How do you profit from psychedelic-assisted treatments?

As I said, Mind Medicine has just listed on the NEO exchange in Canada.

It is targeting a big market: opioid addicts.

The company is also preparing for a phase II clinical trial of micro-doses of LSD (with no hallucinogenic effect) to treat ADHD.

It’s one to watch.

Berlin-based biotech ATAI Life Sciences is the largest company in this field at the moment.

ATAI owns Perception Neuroscience a company developing therapies for neuropsychiatric diseases (e.g. eating disorders) and is the largest stakeholder in Compass Pathways a firm looking at psilocybin-based therapy for depression.

And it’s getting huge backing: receiving tens of millions in dollars from investors including Silicon Valley libertarian Peter Thiel and former Wall Street-executive-turned-cryptocurrency-investor Mike Novogratz.

The company has made enough of the active ingredient in magic mushrooms to test on 20000 people.

How is this new market different to cannabis?

It also sets the industry apart from cannabis, which has seen stock prices collapse amid slower-than-expected sales in Canada and ongoing federal illegality in the U.S.
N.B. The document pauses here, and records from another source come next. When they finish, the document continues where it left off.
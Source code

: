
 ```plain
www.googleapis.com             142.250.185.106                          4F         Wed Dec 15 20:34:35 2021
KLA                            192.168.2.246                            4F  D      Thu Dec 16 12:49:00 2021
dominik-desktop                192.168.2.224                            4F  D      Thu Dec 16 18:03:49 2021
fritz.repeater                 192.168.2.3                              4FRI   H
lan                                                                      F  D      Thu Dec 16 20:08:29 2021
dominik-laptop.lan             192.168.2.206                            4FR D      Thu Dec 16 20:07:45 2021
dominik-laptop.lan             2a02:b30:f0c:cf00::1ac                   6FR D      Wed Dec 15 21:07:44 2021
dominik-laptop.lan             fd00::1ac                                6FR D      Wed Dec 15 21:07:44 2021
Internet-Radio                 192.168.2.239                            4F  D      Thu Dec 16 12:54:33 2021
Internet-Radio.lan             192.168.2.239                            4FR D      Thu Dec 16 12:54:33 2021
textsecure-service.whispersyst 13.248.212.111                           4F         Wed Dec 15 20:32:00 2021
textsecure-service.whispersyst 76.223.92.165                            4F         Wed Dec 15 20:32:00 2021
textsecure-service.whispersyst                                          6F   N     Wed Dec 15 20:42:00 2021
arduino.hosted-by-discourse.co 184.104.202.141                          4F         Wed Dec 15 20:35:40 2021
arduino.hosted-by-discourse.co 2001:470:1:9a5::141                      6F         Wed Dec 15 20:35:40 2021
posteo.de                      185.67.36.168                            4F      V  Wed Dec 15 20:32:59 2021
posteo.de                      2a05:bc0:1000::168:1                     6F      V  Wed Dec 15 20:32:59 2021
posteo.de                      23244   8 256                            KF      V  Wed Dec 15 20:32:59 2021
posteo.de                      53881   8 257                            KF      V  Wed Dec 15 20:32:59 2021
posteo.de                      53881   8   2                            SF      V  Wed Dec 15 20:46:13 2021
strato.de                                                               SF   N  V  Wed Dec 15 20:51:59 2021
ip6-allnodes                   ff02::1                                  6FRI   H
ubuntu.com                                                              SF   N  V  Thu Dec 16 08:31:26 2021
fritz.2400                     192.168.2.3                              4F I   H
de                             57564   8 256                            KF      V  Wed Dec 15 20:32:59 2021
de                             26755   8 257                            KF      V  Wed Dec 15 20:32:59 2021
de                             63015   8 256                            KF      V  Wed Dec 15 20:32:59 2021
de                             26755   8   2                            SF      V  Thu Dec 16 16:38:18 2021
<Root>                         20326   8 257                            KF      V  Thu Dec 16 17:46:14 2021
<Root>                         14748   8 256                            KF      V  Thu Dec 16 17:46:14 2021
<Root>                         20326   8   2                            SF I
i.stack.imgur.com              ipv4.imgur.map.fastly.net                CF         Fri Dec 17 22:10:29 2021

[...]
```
This won’t be explosive. Though the FDA has cleared a path for psychedelic drug development, the laws around these drugs haven’t changed.

Psilocybin, MDMA, LSD, ibogaine, and marijuana are among the most controlled substances in the United States and are illegal to possess.

All of the current programs involving psychedelics must be taken at a medical office and not at home. This is done in part so a physician can monitor the patient in the two hours post-treatment while they grow dizzy or enter a dreamlike state.

It’s also to curb potential abuse. Such conditions could ultimately limit who has access to these drugs.

Even still, there is an urgent need to treat the problem of addiction, particularly prescription opioid, which is estimated to cost the United States $78.5 billion annually.

I’ll come back to the COVID-19 crisis in the coming weeks, but thought this was worth bringing to your attention.